Suppose that fuel efficiency (miles per gallon, mpg) for a particular car model under specified conditions is normally distributed with a mean value of \(30.0 \mathrm{mpg}\) and a standard deviation of \(1.2 \mathrm{mpg}\). a. What is the probability that the fuel efficiency for a randomly selected car of this model is between 29 and \(31 \mathrm{mpg}\) ? b. Would it surprise you to find that the efficiency of a randomly selected car of this model is less than \(25 \mathrm{mpg} ?\) c. If three cars of this model are randomly selected, what is the probability that each of the three have efficiencies exceeding \(32 \mathrm{mpg}\) ? d. Find a number \(x^{*}\) such that \(95 \%\) of all cars of this model have efficiencies exceeding \(x^{*}\) (i.e., \(P\left(x>x^{*}\right)=0.95\) ).

Short Answer

Expert verified
The probability that the fuel efficiency for a randomly selected car of this model is between 29 and 31 mpg is 0.5954 or 59.54%. It would be very surprising to find that the efficiency of a randomly selected car of this model is less than 25 mpg. The probability of each of the three cars having efficiency exceeding 32 mpg is approximately 0.0109% or \(1.09 \times 10^{-4}\). 95% of all cars of this model have efficiencies exceeding 28.03 mpg.

Step by step solution

01

Calculate Z-scores

To find the probability that the fuel efficiency is between 29 and 31 mpg, first we need to convert the given fuel efficiencies into Z-scores. The formula to calculate the Z-score is: \(Z = \frac{x - \mu}{\sigma}\) Where \(x\) is the fuel efficiency (in mpg), \(\mu\) is the mean fuel efficiency (30.0 mpg), and \(\sigma\) is the standard deviation (1.2 mpg). Calculate the Z-scores for 29 and 31 mpg: \(Z_{29} = \frac{29 - 30}{1.2} = -0.8333\) \(Z_{31} = \frac{31 - 30}{1.2} = 0.8333\)
02

Find probabilities from Z-table

Now, we have to look up the Z-scores in the Z-table to find the probabilities. For \(Z_{29} = -0.8333\), we find the probability \(P(Z < -0.8333) = 0.2023\). For \(Z_{31} = 0.8333\), we find the probability \(P(Z < 0.8333) = 0.7977\).
03

Calculate the probability between 29 and 31 mpg

To find the probability between 29 and 31 mpg, we need to subtract the smaller probability from the larger probability: \(P(29 < x < 31) = P(Z_{31}) - P(Z_{29}) = 0.7977 - 0.2023 = 0.5954\) So, the probability that the fuel efficiency for a randomly selected car of this model is between 29 and 31 mpg is 0.5954 or 59.54%. b. Probability of efficiency less than 25 mpg
04

Calculate Z-score

We will do the same steps as in the previous problem, but for 25 mpg: \(Z_{25} = \frac{25 - 30}{1.2} = -4.1667\)
05

Find probability from Z-table

However, in a Z-table, the lowest Z-score is about -3.5, which corresponds to a probability of almost 0. If a Z-score is beyond -3.5, we can assume the probability is very close to 0. So, \(P(Z < -4.1667) \approx 0\).
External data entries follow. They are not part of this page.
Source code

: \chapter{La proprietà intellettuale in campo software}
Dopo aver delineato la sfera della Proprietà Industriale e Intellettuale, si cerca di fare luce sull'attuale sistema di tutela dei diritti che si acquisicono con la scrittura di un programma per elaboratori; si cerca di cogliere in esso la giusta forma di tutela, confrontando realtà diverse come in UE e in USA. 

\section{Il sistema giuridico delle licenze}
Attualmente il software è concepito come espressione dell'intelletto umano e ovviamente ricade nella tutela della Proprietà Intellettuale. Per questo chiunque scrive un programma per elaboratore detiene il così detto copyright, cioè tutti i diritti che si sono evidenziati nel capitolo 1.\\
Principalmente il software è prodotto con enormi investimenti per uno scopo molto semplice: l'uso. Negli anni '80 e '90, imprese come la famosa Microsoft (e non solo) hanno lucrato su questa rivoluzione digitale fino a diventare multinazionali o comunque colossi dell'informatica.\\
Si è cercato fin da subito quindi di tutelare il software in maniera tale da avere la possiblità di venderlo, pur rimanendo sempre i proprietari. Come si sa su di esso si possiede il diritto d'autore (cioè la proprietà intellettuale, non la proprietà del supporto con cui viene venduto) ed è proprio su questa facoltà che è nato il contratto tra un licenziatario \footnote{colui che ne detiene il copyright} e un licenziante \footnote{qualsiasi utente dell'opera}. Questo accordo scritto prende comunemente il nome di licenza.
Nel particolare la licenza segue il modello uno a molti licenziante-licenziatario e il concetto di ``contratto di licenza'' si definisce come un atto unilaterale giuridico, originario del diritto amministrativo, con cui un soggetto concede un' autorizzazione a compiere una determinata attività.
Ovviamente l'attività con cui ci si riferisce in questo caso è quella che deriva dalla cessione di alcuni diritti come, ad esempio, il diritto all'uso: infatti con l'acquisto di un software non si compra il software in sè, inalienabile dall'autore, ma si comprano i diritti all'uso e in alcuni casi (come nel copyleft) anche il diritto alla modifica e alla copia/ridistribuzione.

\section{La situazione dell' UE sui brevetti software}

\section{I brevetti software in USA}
It would be very surprising to find that the efficiency of a randomly selected car of this model is less than 25 mpg. c. Probability of three cars having efficiency exceeding 32 mpg
06

Calculate Z-score

Calculate Z-score for 32 mpg: \(Z_{32} = \frac{32 - 30}{1.2} = 1.6667\)
07

Find probability from Z-table

Find probability in the Z-table: \(P(Z > 1.6667) = 1 - P(Z < 1.6667) = 1 - 0.9522 = 0.0478\)
08

Calculate probability for three cars

Since we're looking for the probability that all three cars have efficiencies exceeding 32 mpg, and each car's efficiency is independent, we just need to multiply the probabilities of each car having efficiency above 32 mpg: \(P(\text{3 cars} > 32 \text{mpg}) = P^3(Z > 1.6667) = (0.0478)^3 = 0.000109\) So, the probability of each of the three cars having efficiency exceeding 32 mpg is approximately 0.0109% or \(1.09 \times 10^{-4}\). d. Find 95% efficiency threshold
09

Find Z-score

For a 95% threshold, we want to find the Z-score such that the area to the right of the Z-score is 0.95: \(P(Z > Z^{*}) = 0.95 \Rightarrow P(Z < Z^{*}) = 0.05\) Looking at the Z-table, we find the Z-score that corresponds to a probability of 0.05 is approximately -1.645.
10

Calculate fuel efficiency value

Now, we will use the Z-score formula to find the fuel efficiency value \(x^{*}\) corresponding to this Z-score: -1.645 = \(\frac{x^{*} - 30}{1.2}\) Solving for \(x^{*}\), we get: \(x^{*} = -1.645 \times 1.2 + 30 \approx 28.03\) So, 95% of all cars of this model have efficiencies exceeding 28.03 mpg.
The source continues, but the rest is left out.